--- TASK STATEMENT ---
Return all lines in the data where the string "respects" can be found.

--- PROVIDED DATA ---
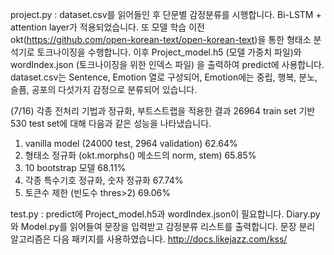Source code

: project.py : dataset.csv를 읽어들인 후 단문별 감정분류를 시행합니다. Bi-LSTM + attention layer가 적용되었습니다.
또 모델 학습 이전 okt(https://github.com/open-korean-text/open-korean-text)을 통한 형태소 분석기로 토크나이징을 수행합니다.
이후 Project_model.h5 (모델 가중치 파일)와 wordIndex.json (토크나이징을 위한 인덱스 파일) 을 출력하여 predict에 사용합니다.
dataset.csv는 Sentence, Emotion 열로 구성되어, Emotion에는 중립, 행복, 분노, 슬픔, 공포의 다섯가지 감정으로 분류되어 있습니다.

(7/16)
각종 전처리 기법과 정규화, 부트스트랩을 적용한 결과
26964 train set 기반 530 test set에 대해 다음과 같은 성능을 나타냈습니다.

1. vanilla model (24000 test, 2964 validation) 62.64%
2. 형태소 정규화 (okt.morphs() 메소드의 norm, stem) 65.85%
3. 10 bootstrap 모델 68.11%
4. 각종 특수기호 정규화, 숫자 정규화 67.74%
5. 토큰수 제한 (빈도수 thres>2) 69.06%

test.py : predict에 Project_model.h5과 wordIndex.json이 필요합니다. Diary.py와 Model.py를 읽어들여 문장을 입력받고 감정분류 리스트를 출력합니다. 문장 분리 알고리즘은 다음 패키지를 사용하였습니다. http://docs.likejazz.com/kss/
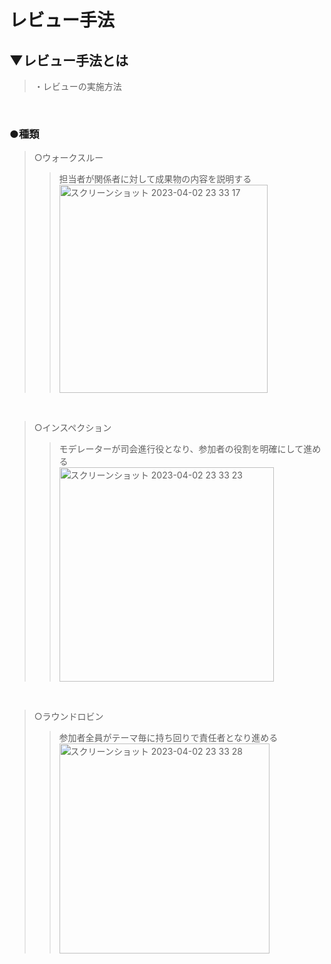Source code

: # レビュー手法

## ▼レビュー手法とは
>・レビューの実施方法<br>
<br>

### ●種類
>○ウォークスルー<br>
>>担当者が関係者に対して成果物の内容を説明する<br>
<img width="333" alt="スクリーンショット 2023-04-02 23 33 17" src="https://user-images.githubusercontent.com/81621944/229359666-8432b1f8-2271-463d-ad24-0f0271fced05.png"><br>
<br>

>○インスペクション<br>
>>モデレーターが司会進行役となり、参加者の役割を明確にして進める<br>
<img width="343" alt="スクリーンショット 2023-04-02 23 33 23" src="https://user-images.githubusercontent.com/81621944/229359668-78edae5f-e7c6-4847-836b-7648fa175653.png"><br>
<br>

>○ラウンドロビン<br>
>>参加者全員がテーマ毎に持ち回りで責任者となり進める<br>
<img width="336" alt="スクリーンショット 2023-04-02 23 33 28" src="https://user-images.githubusercontent.com/81621944/229359676-6babcb23-eced-42ee-a02a-f1bb33f155a0.png"><br>
<br>
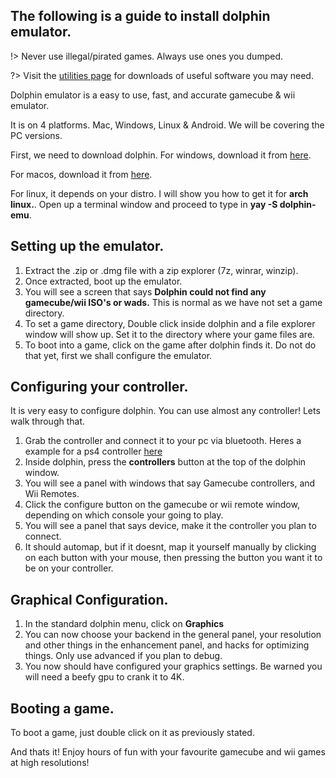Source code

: ## The following is a guide to install dolphin emulator.

!> Never use illegal/pirated games. Always use ones you dumped.

?> Visit the [utilities page](/utilities) for downloads of useful software you may need.

Dolphin emulator is a easy to use, fast, and accurate gamecube & wii emulator.

It is on 4 platforms. Mac, Windows, Linux & Android. We will be covering the PC versions.

First, we need to download dolphin. For windows, download it from [here](https://dl.dolphin-emu.org/builds/6f/62/dolphin-master-5.0-19501-x64.7z).

For macos, download it from [here](https://dl.dolphin-emu.org/builds/a2/40/dolphin-master-5.0-19501-universal.dmg).

For linux, it depends on your distro. I will show you how to get it for **arch linux.**. Open up a terminal window and proceed to type in **yay -S dolphin-emu**.

##  Setting up the emulator.

1. Extract the .zip or .dmg file with a zip explorer (7z, winrar, winzip).
2. Once extracted, boot up the emulator. 
3. You will see a screen that says **Dolphin could not find any gamecube/wii ISO's or wads.** This is normal as we have not set a game directory.
4. To set a game directory, Double click inside dolphin and a file explorer window will show up. Set it to the directory where your game files are.
5. To boot into a game, click on the game after dolphin finds it. Do not do that yet, first we shall configure the emulator.

## Configuring your controller.

It is very easy to configure dolphin. You can use almost any controller! Lets walk through that.

1. Grab the controller and connect it to your pc via bluetooth. Heres a example for a ps4 controller [here](https://www.howtogeek.com/792747/how-to-pair-ps4-controller/)
2. Inside dolphin, press the **controllers** button at the top of the dolphin window.
3. You will see a panel with windows that say Gamecube controllers, and Wii Remotes.
4. Click the configure button on the gamecube or wii remote window, depending on which console your going to play.
5. You will see a panel that says device, make it the controller you plan to connect.
6. It should automap, but if it doesnt, map it yourself manually by clicking on each button with your mouse, then pressing the button you want it to be on your controller.

## Graphical Configuration.

1. In the standard dolphin menu, click on **Graphics**
2. You can now choose your backend in the general panel, your resolution and other things in the enhancement panel, and hacks for optimizing things. Only use advanced if you plan to debug.
3. You now should have configured your graphics settings. Be warned you will need a beefy gpu to crank it to 4K.

## Booting a game.

To boot a game, just double click on it as previously stated.

And thats it! Enjoy hours of fun with your favourite gamecube and wii games at high resolutions!


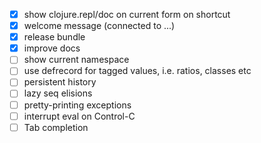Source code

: - [x] show clojure.repl/doc on current form on shortcut
- [x] welcome message (connected to ...)
- [x] release bundle
- [x] improve docs
- [ ] show current namespace
- [ ] use defrecord for tagged values, i.e. ratios, classes etc
- [ ] persistent history
- [ ] lazy seq elisions
- [ ] pretty-printing exceptions
- [ ] interrupt eval on Control-C
- [ ] Tab completion
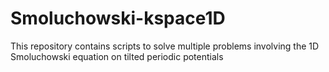 # Smoluchowski-kspace1D
This repository contains scripts to solve multiple problems involving the 1D Smoluchowski equation on tilted periodic potentials 
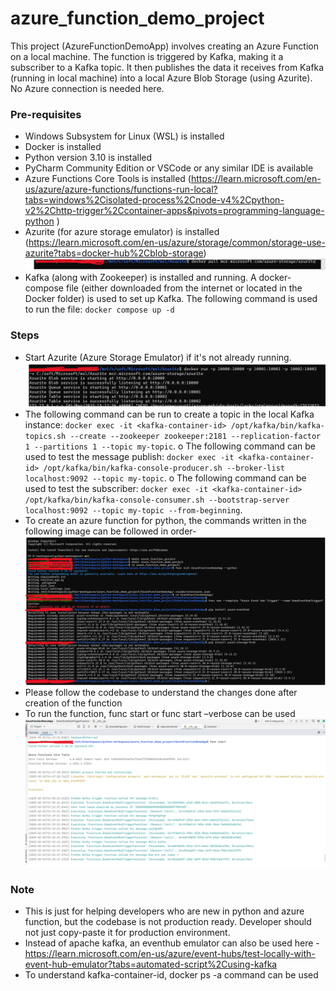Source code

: # azure_function_demo_project

This project (AzureFunctionDemoApp) involves creating an Azure Function on a local machine. The function is triggered by Kafka, making it a subscriber to a Kafka topic. It then publishes the data it receives from Kafka (running in local machine) into a local Azure Blob Storage (using Azurite). No Azure connection is needed here.

### Pre-requisites

-	Windows Subsystem for Linux (WSL) is installed
-	Docker is installed
-	Python version 3.10 is installed
-	PyCharm Community Edition or VSCode or any similar IDE is available
-	Azure Functions Core Tools is installed (https://learn.microsoft.com/en-us/azure/azure-functions/functions-run-local?tabs=windows%2Cisolated-process%2Cnode-v4%2Cpython-v2%2Chttp-trigger%2Ccontainer-apps&pivots=programming-language-python )
-	Azurite (for azure storage emulator) is installed (https://learn.microsoft.com/en-us/azure/storage/common/storage-use-azurite?tabs=docker-hub%2Cblob-storage)
![img_4.png](img_4.png)
-	Kafka (along with Zookeeper) is installed and running. A docker-compose file (either downloaded from the internet or located in the Docker folder) is used to set up Kafka. The following command is used to run the file:
     `docker compose up -d`


### Steps

  - Start Azurite (Azure Storage Emulator) if it's not already running.
![img_5.png](img_5.png)
  -	The following command can be run to create a topic in the local Kafka instance:
      `docker exec -it <kafka-container-id> /opt/kafka/bin/kafka-topics.sh --create --zookeeper zookeeper:2181 --replication-factor 1 --partitions 1 --topic my-topic`.
       o	The following command can be used to test the message publish:
       `docker exec -it <kafka-container-id> /opt/kafka/bin/kafka-console-producer.sh --broker-list localhost:9092 --topic my-topic`.
       o	The following command can be used to test the subscriber:
       `docker exec -it <kafka-container-id> /opt/kafka/bin/kafka-console-consumer.sh --bootstrap-server localhost:9092 --topic my-topic --from-beginning`.
-	To create an azure function for python, the commands written in the following image can be followed in order-
![img_6.png](img_6.png)
-	Please follow the codebase to understand the changes done after creation of the function
-	To run the function, func start or func start –verbose can be used
![img_7.png](img_7.png)


### Note

-	This is just for helping developers who are new in python and azure function, but the codebase is not production ready. Developer should not just copy-paste it for production environment.
-	Instead of apache kafka, an eventhub emulator can also be used here -  https://learn.microsoft.com/en-us/azure/event-hubs/test-locally-with-event-hub-emulator?tabs=automated-script%2Cusing-kafka
-	To understand kafka-container-id, docker ps -a command can be used
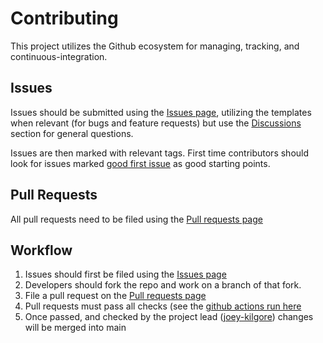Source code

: # Contributing
This project utilizes the Github ecosystem for managing, tracking, and continuous-integration.  

## Issues  
Issues should be submitted using the [Issues page](https://github.com/joey-kilgore/SimLogger/issues), utilizing the templates when relevant (for bugs and feature requests) but use the [Discussions](https://github.com/joey-kilgore/SimLogger/discussions) section for general questions.

Issues are then marked with relevant tags. First time contributors should look for issues marked [good first issue](https://github.com/joey-kilgore/SimLogger/issues?q=is%3Aissue+is%3Aopen+label%3A%22good+first+issue%22) as good starting points.

## Pull Requests  
All pull requests need to be filed using the [Pull requests page](https://github.com/joey-kilgore/SimLogger/pulls)  

## Workflow  
1. Issues should first be filed using the [Issues page](https://github.com/joey-kilgore/SimLogger/issues)  
2. Developers should fork the repo and work on a branch of that fork.  
3. File a pull request on the [Pull requests page](https://github.com/joey-kilgore/SimLogger/pulls)  
4. Pull requests must pass all checks (see the [github actions run here](https://github.com/joey-kilgore/SimLogger/tree/main/.github/workflows)  
5. Once passed, and checked by the project lead ([joey-kilgore](https://github.com/joey-kilgore)) changes will be merged into main  

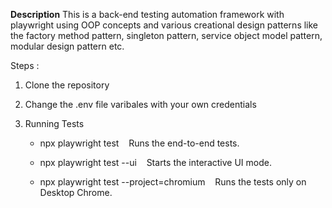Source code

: **Description**
This is a back-end testing automation framework with playwright using OOP concepts and various creational design patterns like the factory method pattern, singleton pattern, service object model pattern, modular design pattern etc.

Steps :

1) Clone the repository
2) Change the .env file varibales with your own credentials
3) Running Tests

    - npx playwright test
    Runs the end-to-end tests.

    - npx playwright test --ui
    Starts the interactive UI mode.

    - npx playwright test --project=chromium
    Runs the tests only on Desktop Chrome.
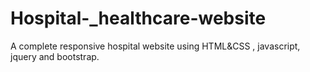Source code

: # Hospital-_healthcare-website
A complete responsive hospital website using HTML&amp;CSS , javascript, jquery and bootstrap.
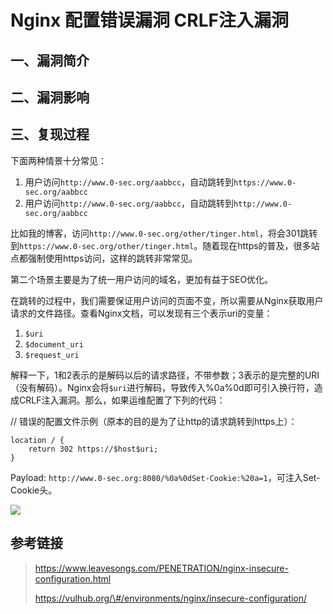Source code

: Nginx 配置错误漏洞 CRLF注入漏洞
===============================

一、漏洞简介
------------

二、漏洞影响
------------

三、复现过程
------------

下面两种情景十分常见：

1.  用户访问`http://www.0-sec.org/aabbcc`，自动跳转到`https://www.0-sec.org/aabbcc`
2.  用户访问`http://www.0-sec.org/aabbcc`，自动跳转到`http://www.0-sec.org/aabbcc`

比如我的博客，访问`http://www.0-sec.org/other/tinger.html`，将会301跳转到`https://www.0-sec.org/other/tinger.html`。随着现在https的普及，很多站点都强制使用https访问，这样的跳转非常常见。

第二个场景主要是为了统一用户访问的域名，更加有益于SEO优化。

在跳转的过程中，我们需要保证用户访问的页面不变，所以需要从Nginx获取用户请求的文件路径。查看Nginx文档，可以发现有三个表示uri的变量：

1.  `$uri`
2.  `$document_uri`
3.  `$request_uri`

解释一下，1和2表示的是解码以后的请求路径，不带参数；3表示的是完整的URI（没有解码）。Nginx会将`$uri`进行解码，导致传入%0a%0d即可引入换行符，造成CRLF注入漏洞。那么，如果运维配置了下列的代码：

// 错误的配置文件示例（原本的目的是为了让http的请求跳转到https上）：

    location / {
        return 302 https://$host$uri;
    }

Payload:
`http://www.0-sec.org:8080/%0a%0dSet-Cookie:%20a=1`，可注入Set-Cookie头。

![](resource/Nginx配置错误漏洞CRLF注入漏洞/media/rId24.png)

参考链接
--------

> https://www.leavesongs.com/PENETRATION/nginx-insecure-configuration.html
>
> https://vulhub.org/\#/environments/nginx/insecure-configuration/
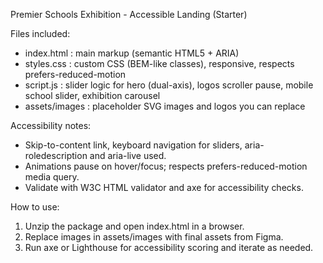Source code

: Premier Schools Exhibition - Accessible Landing (Starter)

Files included:
- index.html : main markup (semantic HTML5 + ARIA)
- styles.css : custom CSS (BEM-like classes), responsive, respects prefers-reduced-motion
- script.js  : slider logic for hero (dual-axis), logos scroller pause, mobile school slider, exhibition carousel
- assets/images : placeholder SVG images and logos you can replace

Accessibility notes:
- Skip-to-content link, keyboard navigation for sliders, aria-roledescription and aria-live used.
- Animations pause on hover/focus; respects prefers-reduced-motion media query.
- Validate with W3C HTML validator and axe for accessibility checks.

How to use:
1. Unzip the package and open index.html in a browser.
2. Replace images in assets/images with final assets from Figma.
3. Run axe or Lighthouse for accessibility scoring and iterate as needed.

--- EXERCISE RESULT ---
- styles.css : custom CSS (BEM-like classes), responsive, respects prefers-reduced-motion
- Animations pause on hover/focus; respects prefers-reduced-motion media query.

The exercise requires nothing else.